MORE banks are issuing ultimatums to defaulting borrowers who include retrenched bankers who have disappeared in the market.

DCB Bank Plc’s Chief Finance Manager, Zacharia Kapama speaks at a past event File photo.

DCB Bank Plc’s Chief Finance Manager, Zacharia Kapama said in Dar es Salaam this week that they have issued a 14 day notice to loan defaulters to present themselves before the bank or risk legal action.

“If they show up then we will negotiate with them on a possible repayment schedule but if they don’t them we will proceed with legal action,” Kapama said noting that DCB’s non-performing loans currently stand at 17 percent worth 15.8bn/- , a slight improvement from 19 percent at the end of March this year.

“We expect to recover not less than 1bn/- from this operation although the total amount that is in the hands of borrowers is more,” he added. The Dar es Salaam based lender which is listed at Dar es Salaam Stock Exchange recovered from 6.9bn/- loss in 2017 to post a 1.9bn/- gross profit last year.

“Efficiency in our operations and digitization contributed to a decrease in operational costs to 16.9bn/- last year from 21.2bn/- registered in 2017. Serious collection of debts associated with non-performing loans led to a decrease in provision to bad loans that is to be deposited to the central bank reaching 263million/- from 4.5bn/- remitted in 2017” he said.

Last month, TPB Bank Plc also gave defaulters of its loans a 14 days ultimatum and said it targets to recover more than 1bn/- from the defaulters.

The bank’s CEO, Sabasaba Moshingi said the borrowers have not serviced their loans in the past six months.

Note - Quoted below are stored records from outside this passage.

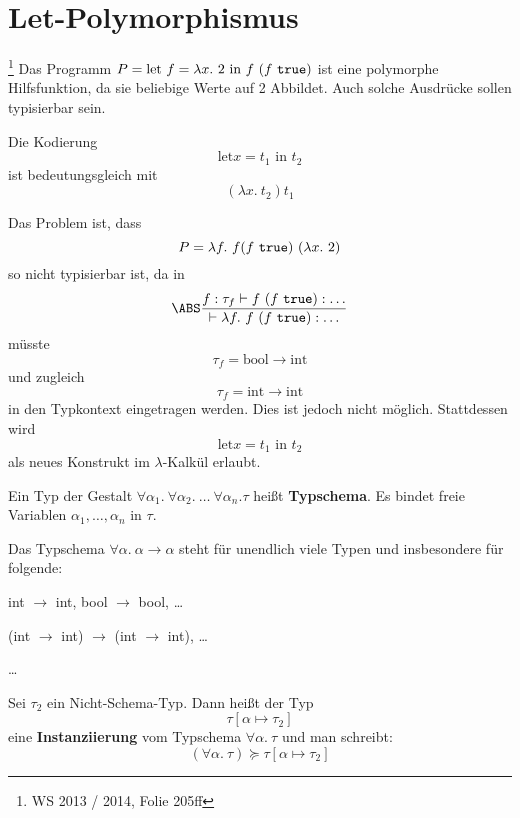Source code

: \section{Let-Polymorphismus}\footnote{WS 2013 / 2014, Folie 205ff}%
Das Programm $P = \text{let } f = \lambda x.\ 2 \text{ in } f\ (f\ \text{\texttt{true}})$
ist eine polymorphe Hilfsfunktion, da sie beliebige Werte auf 2 Abbildet.
Auch solche Ausdrücke sollen typisierbar sein.

Die Kodierung 
\[\text{let} x = t_1 \text{ in } t_2\]
ist bedeutungsgleich mit
\[(\lambda x.\ t_2) t_1\]

Das Problem ist, dass 
\[P = \lambda f. \ f (f\ \text{\texttt{true}})\ (\lambda x.\ 2)\]
so nicht typisierbar ist, da in
\[\ABS \frac{f: \tau_f \vdash f\ (f\ \text{\texttt{true}}): \dots}{\vdash \lambda f.\ f\ (f\ \text{\texttt{true}}): \dots}\]
müsste 
\[\tau_f = \text{bool} \rightarrow \text{int}\]
und zugleich
\[\tau_f = \text{int} \rightarrow \text{int}\]
in den Typkontext eingetragen werden. Dies ist jedoch nicht möglich. Stattdessen
wird 
\[\text{let} x = t_1 \text{ in } t_2\]
als neues Konstrukt im $\lambda$-Kalkül erlaubt.

\begin{definition}[Typschema]%
    Ein Typ der Gestalt $\forall \alpha_1.\ \forall \alpha_2.\ \dots\ \forall \alpha_n. \tau$
    heißt \textbf{Typschema}. Es bindet freie Variablen $\alpha_1, \dots, \alpha_n$
    in $\tau$.
\end{definition}

\begin{beispiel}[Typschema]
    Das Typschema $\forall \alpha.\ \alpha \rightarrow \alpha$ steht für unendlich
    viele Typen und insbesondere für folgende:
    \begin{bspenum}
        \item int $\rightarrow$ int, bool $\rightarrow$ bool, \dots
        \item (int $\rightarrow$ int) $\rightarrow$ (int $\rightarrow$ int), \dots
        \item \dots
    \end{bspenum}
\end{beispiel}

\begin{definition}[Typschemainstanziierung]%
    Sei $\tau_2$ ein Nicht-Schema-Typ. Dann heißt der Typ
    \[\tau[\alpha \mapsto \tau_2]\]
    eine \textbf{Instanziierung} vom Typschema $\forall \alpha.\ \tau$
    und man schreibt:
    \[(\forall \alpha.\ \tau) \succeq \tau [\alpha \mapsto \tau_2]\]
\end{definition}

“I cannot reveal the exact amount and the number of customers that have defaulted because you will end up making a comparison of what we expect to recover from what is defaulted which might pose questions to the public” Moshingi said noting that the majority of the defaulters were clients of Twiga Bancorp and Tanzania Women’s Bank.

In May last year, Bank of Tanzania approved the annexing of Twiga Bancorp and TWB with TPB to save the duo from collapse blamed on bad loans.

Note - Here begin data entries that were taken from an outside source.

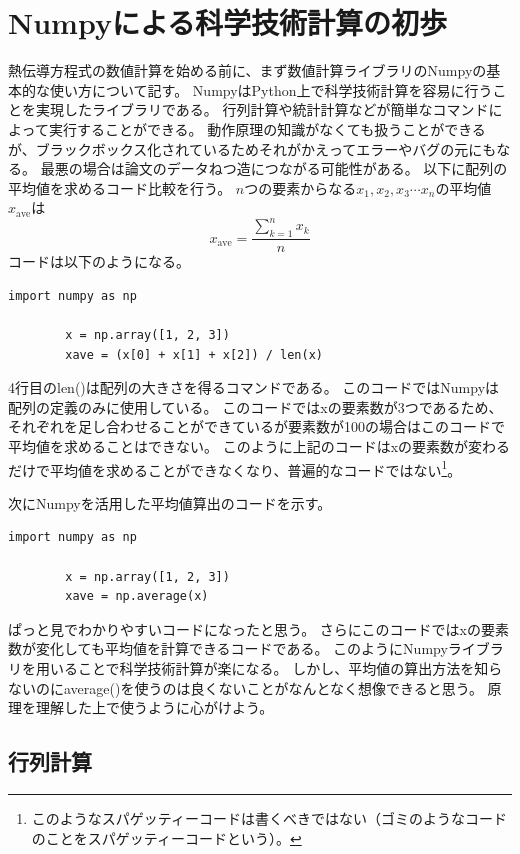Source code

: \documentclass[]{ltjsarticle}
\begin{document}
	\section{Numpyによる科学技術計算の初歩}
	熱伝導方程式の数値計算を始める前に、まず数値計算ライブラリのNumpyの基本的な使い方について記す。
	NumpyはPython上で科学技術計算を容易に行うことを実現したライブラリである。
	行列計算や統計計算などが簡単なコマンドによって実行することができる。
	動作原理の知識がなくても扱うことができるが、ブラックボックス化されているためそれがかえってエラーやバグの元にもなる。
	最悪の場合は論文のデータねつ造につながる可能性がある。
	以下に配列の平均値を求めるコード比較を行う。
	$n$つの要素からなる$x_1, x_2, x_3 \cdots x_n$の平均値$x_\mathrm{ave}$は
	\begin{equation}
	x_\mathrm{ave} = \frac{\displaystyle{\sum_{k=1}^{n}x_k}}{n}
	\end{equation}
	コードは以下のようになる。
	\begin{lstlisting}[caption=average.py, label=average]
		import numpy as np

		x = np.array([1, 2, 3])
		xave = (x[0] + x[1] + x[2]) / len(x) 
	\end{lstlisting}
	4行目のlen()は配列の大きさを得るコマンドである。
	このコードではNumpyは配列の定義のみに使用している。
	このコードではxの要素数が3つであるため、それぞれを足し合わせることができているが要素数が100の場合はこのコードで平均値を求めることはできない。
	このように上記のコードはxの要素数が変わるだけで平均値を求めることができなくなり、普遍的なコードではない\footnote{このようなスパゲッティーコードは書くべきではない（ゴミのようなコードのことをスパゲッティーコードという）。}。

	次にNumpyを活用した平均値算出のコードを示す。
	\begin{lstlisting}[caption=averagenumpy.py, label=avenumpy]
		import numpy as np

		x = np.array([1, 2, 3])
		xave = np.average(x)
	\end{lstlisting}
	ぱっと見でわかりやすいコードになったと思う。
	さらにこのコードではxの要素数が変化しても平均値を計算できるコードである。
	このようにNumpyライブラリを用いることで科学技術計算が楽になる。
	しかし、平均値の算出方法を知らないのにaverage()を使うのは良くないことがなんとなく想像できると思う。
	原理を理解した上で使うように心がけよう。

	\subsection{行列計算}


	


	
\end{document}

In its fresh Quarterly Economic Bulletin, the central bank stated that total domestic credit by the banking industry which comprise credit extended to the government and private sector, grew by 17.3 per cent in the year ending June 2019 compared with 1.5 per cent in the year ended June 2018.

According to BoT statistics, average NPLs is 10 percent this year which was down from 12 percent in the previous year while the target is 5 percent threshold of the central bank.